● PROBLEM: Using the listing below, extract each line that has the word "PSDs" in it.
Top of ENTRIES PROVIDED
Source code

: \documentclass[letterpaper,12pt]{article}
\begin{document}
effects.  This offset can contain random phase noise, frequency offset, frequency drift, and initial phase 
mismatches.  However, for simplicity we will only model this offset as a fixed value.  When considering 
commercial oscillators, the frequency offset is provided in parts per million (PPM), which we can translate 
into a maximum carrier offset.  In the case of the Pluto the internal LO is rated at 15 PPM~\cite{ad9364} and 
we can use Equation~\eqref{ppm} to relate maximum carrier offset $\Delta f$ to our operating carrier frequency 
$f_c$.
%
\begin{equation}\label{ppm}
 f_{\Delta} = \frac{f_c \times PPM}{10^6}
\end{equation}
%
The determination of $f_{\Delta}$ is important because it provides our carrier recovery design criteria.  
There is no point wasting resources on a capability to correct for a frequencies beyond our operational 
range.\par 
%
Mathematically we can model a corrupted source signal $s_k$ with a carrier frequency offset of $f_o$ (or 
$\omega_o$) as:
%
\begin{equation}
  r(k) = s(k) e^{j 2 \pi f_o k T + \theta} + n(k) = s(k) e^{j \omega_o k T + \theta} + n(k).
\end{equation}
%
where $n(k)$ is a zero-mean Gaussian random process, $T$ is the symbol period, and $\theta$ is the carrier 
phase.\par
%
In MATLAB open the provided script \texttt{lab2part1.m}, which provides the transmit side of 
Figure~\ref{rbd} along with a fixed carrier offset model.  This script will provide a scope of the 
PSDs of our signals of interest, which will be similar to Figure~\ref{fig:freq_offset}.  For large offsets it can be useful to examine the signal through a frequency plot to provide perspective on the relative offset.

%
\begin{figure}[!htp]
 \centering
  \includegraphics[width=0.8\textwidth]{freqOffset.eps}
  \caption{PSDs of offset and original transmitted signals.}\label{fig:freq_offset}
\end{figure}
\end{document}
Bottom of ENTRIES PROVIDED
Top of ENTRIES PROVIDED
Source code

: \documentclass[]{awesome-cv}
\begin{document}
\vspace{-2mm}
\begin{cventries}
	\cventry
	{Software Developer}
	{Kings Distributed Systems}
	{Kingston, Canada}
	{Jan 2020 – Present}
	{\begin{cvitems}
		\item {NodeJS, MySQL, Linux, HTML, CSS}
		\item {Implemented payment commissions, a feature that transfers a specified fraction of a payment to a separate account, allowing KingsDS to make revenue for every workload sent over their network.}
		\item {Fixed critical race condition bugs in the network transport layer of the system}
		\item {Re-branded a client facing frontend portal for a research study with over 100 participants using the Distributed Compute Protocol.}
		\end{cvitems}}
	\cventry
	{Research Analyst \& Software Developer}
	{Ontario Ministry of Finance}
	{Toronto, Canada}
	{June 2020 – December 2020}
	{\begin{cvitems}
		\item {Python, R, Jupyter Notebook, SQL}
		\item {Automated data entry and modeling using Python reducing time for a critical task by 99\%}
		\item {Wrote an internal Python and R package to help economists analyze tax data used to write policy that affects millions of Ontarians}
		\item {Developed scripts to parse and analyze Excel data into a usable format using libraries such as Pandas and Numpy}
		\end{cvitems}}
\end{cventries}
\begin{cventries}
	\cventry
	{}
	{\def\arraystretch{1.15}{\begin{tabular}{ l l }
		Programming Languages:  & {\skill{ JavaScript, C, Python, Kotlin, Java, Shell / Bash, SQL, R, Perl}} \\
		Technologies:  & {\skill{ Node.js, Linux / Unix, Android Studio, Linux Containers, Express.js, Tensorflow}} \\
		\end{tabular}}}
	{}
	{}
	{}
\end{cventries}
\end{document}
Bottom of ENTRIES PROVIDED
● ANSWER FOR THIS EXERCISE:
PSDs of our signals of interest, which will be similar to Figure~\ref{fig:freq_offset}.  For large offsets it can be useful to examine the signal through a frequency plot to provide perspective on the relative offset.
  \caption{PSDs of offset and original transmitted signals.}\label{fig:freq_offset}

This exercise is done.